Chat Completion / Prompting
Chat completion refers to the JSON structure used to design and control the flow of interactions in a conversational AI system (the model) via an API. This structure defines role-based communication (e.g., "system," "user," "assistant") and shapes the assistant’s behaviour, enabling it to capture user intent, extend text in response to prompts, and generate relevant content even for tasks the model hasn’t been specifically fine-tuned for.
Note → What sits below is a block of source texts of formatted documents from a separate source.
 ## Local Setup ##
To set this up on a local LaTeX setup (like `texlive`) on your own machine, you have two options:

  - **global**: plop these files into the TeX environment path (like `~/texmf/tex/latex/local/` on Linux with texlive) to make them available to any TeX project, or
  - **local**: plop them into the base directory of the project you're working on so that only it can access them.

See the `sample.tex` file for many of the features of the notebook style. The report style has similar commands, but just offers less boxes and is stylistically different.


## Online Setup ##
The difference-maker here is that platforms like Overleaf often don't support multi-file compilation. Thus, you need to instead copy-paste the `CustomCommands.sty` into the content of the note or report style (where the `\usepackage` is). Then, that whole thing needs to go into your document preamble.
Other terms related to this concept include prompting, prompt engineering, in-context learning and meta-learning. While these terms might sometimes be used interchangeably, they have distinct technical meanings. Meta-learning refers to the broader framework where a model leverages an inner-loop/outer-loop structure to adapt to new tasks. Within this framework, in-context learning represents the inner loop, where the model performs tasks based on examples provided during inference without any gradient updates. This process can be further specialised into "zero-shot," "one-shot," or "few-shot" learning, depending on the number of examples given at inference (Brown et al., 2020). Prompt engineering is the process of designing the inputs (prompts) used to guide the model’s behaviour effectively, optimising its responses to meet specific objectives.
Example:
[
{
"role" : "system",
"content" : "Provides instructions, context, or guidelines to shape the assistant's behaviour and set the overall tone or purpose of the interaction."
}, {
"role" : "user",
"content" : "Represents the individual interacting with the system, providing queries, requests, or instructions to guide the assistant’s responses."
}, {
"role" : "assistant",
"content" : "Responds to the user’s input by generating outputs based on the system's instructions and the user's messages."
}
]
Basic Prompt Engineering Techniques
-
Zero-Shot: The model generates output based solely on the given prompt and its pre-existing knowledge, with no examples provided to guide its response (Brown et al., 2020).
-
One/Few-Shot: A small set of examples (one or more) are provided within the prompt to help the model generalise to new, unseen inputs (Brown et al., 2020).
-
Chain-of-Thought: The model is guided through a logical, step-by-step reasoning process, enabling it to break down complex problems and improve its ability to reach more accurate conclusions (Wei et al., 2022). This method is particularly effective for multistep reasoning tasks. Variants include Zero-Shot and Few-Shot Chain-of-Thought (Kojima et al., 2023).
-
Self-Consistency: The model generates multiple diverse reasoning paths for the same prompt by introducing variability through techniques like adjusting the temperature or applying nucleus sampling (top-p). The final answer is determined by selecting the response that occurs most frequently among these outputs (Wang et al., 2023). This method is particularly effective for improving accuracy in reasoning tasks by leveraging diversity in outputs. For example, in a classification task, the model could generate three chain-of-thought outputs for a sentiment analysis problem (e.g., positive, negative, neutral) and determine the final label through a majority vote among the outputs.
-
Prompt-Chaining (Sequential Chaining): A method where multiple related prompts are provided in sequence, with each prompt building on the output of the previous one. This step-by-step approach helps guide the model’s reasoning process, enabling it to tackle complex tasks incrementally. This technique requires the JSON chat feature to be enabled, as it relies on this functionality to chain the conversation.